Show that the lim inf $\{a_n\}$ is the smallest cluster point.
I need to show
1) The lim inf $\{a_n\}$ is a cluster point exist
2) Show that the lim inf $\{a_n\}$ is the smallest cluster point
proof: (1)
For all $n$ we can find some $\{a_l\}$ where $l_n \geq n$ such that inf $\{a_n, a_{n+1}...\}$ $<$ $a_{l_{n}} + \frac {1}{n}$. the $a_{l_{n}}$ = lim inf$\{a_n\}$.
i do not know if that is correct, and also i have no idea of how to show the second part
Let's consider the sequence: $$b_{1} = \inf \left \{ a_{n} \right \}_{n=1}^{\infty }$$ $$b_{2} = \inf \left \{ a_{n} \right \}_{n=2}^{\infty }$$ $$...$$ $$b_{k} = \inf \left \{ a_{n} \right \}_{n=k}^{\infty }$$ So $$\lim \inf \left \{ a_{n} \right \} = \lim_{k \to \infty } \left ( \inf \left \{ a_{n} \right \}_{n=k}^{\infty } \right ) = \lim_{k \to \infty } b_{k}=b$$ And $$b_{1} \leqslant b_{2} \leqslant ... \leqslant b_{k} \leqslant ...$$
From the definition of $\inf$, $\forall \varepsilon >0$: $$\exists a_{n_{1}}\in \left \{ a_{n} \right \}_{n=1}^{\infty }: b_{1} \leq a_{n_{1}} < b_{1} + \varepsilon $$ $$\exists a_{n_{2}}\in \left \{ a_{n} \right \}_{n=2}^{\infty }: b_{2} \leq a_{n_{2}} < b_{2} + \varepsilon $$ $$...$$ $$\exists a_{n_{k}}\in \left \{ a_{n} \right \}_{n=k}^{\infty }: b_{k} \leq a_{n_{k}} < b_{k} + \varepsilon $$ And $$\left | a_{n_{k}} - b \right | = \left | (a_{n_{k}} - b_{k}) + (b_{k} - b) \right |\leq \left | a_{n_{k}} - b_{k} \right | + \left |b_{k} - b \right | \leq 2\cdot \varepsilon$$ So, $b$ has infinity of $\left \{ a_{n} \right \}_{n=1}^{\infty }$ in any of its vicinity.

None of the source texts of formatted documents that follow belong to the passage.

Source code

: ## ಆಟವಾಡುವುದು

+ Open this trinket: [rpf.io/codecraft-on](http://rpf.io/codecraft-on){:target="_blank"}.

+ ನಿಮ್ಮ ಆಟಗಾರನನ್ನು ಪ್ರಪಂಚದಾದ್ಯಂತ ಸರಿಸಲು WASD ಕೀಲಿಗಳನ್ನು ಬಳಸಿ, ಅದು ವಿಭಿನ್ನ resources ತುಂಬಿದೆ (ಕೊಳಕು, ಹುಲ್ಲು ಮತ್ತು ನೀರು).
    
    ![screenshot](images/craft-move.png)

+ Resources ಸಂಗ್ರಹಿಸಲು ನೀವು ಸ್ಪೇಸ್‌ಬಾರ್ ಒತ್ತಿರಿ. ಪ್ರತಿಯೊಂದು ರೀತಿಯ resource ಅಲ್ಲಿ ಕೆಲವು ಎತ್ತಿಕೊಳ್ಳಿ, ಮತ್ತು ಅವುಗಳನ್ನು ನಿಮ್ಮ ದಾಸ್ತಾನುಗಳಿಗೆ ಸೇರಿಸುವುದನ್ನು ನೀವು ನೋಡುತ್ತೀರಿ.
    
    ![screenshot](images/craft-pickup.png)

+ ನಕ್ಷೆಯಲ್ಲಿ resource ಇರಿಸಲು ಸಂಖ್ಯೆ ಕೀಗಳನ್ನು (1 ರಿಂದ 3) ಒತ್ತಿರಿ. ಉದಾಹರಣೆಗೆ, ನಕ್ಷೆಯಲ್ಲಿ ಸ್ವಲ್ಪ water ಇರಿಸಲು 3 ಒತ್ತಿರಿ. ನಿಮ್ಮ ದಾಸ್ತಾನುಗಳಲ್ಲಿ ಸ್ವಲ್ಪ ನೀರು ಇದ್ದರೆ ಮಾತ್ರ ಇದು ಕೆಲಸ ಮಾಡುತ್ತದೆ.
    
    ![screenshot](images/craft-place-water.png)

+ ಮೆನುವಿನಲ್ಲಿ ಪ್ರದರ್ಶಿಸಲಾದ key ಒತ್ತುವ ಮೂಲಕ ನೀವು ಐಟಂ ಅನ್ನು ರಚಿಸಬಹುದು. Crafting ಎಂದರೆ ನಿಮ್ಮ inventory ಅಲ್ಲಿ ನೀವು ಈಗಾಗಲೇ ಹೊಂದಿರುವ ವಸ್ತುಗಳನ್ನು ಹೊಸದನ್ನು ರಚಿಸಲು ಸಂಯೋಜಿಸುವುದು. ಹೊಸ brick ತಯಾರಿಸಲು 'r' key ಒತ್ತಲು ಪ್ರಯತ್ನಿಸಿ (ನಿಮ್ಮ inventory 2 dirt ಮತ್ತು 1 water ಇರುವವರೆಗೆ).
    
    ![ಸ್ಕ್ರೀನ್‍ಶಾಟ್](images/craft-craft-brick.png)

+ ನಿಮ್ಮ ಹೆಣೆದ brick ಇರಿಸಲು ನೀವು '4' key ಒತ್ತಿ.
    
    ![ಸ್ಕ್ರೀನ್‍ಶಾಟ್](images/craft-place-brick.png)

Thus, it's a cluster point. I excluded the $b=\infty $ case, but similar technique can be applied.
Re part 2, try proving by contradiction. Let's assume $a$ is another cluster point such that $$a < b$$ Because $$\lim_{k \to \infty } \left ( \inf \left \{ a_{n} \right \}_{n=k}^{\infty } \right ) =b$$ this means that $\forall \varepsilon >0,\exists n_{0}\in \mathbb{N}:\forall n> n_{0}$ $$b-\varepsilon < a_{n}$$ and we can choose $\varepsilon$ such that $$a < a + \varepsilon < b - \varepsilon < b$$ This means that $\left ( a-\varepsilon , a+\varepsilon \right )$ will contain only a finite subsequence of $\left \{ a_{n} \right \}_{n=1}^{\infty }$, i.e. none, some or all of $\left \{ a_{n} \right \}_{n=1}^{n_{0} }$. So $a$ is not a cluster point.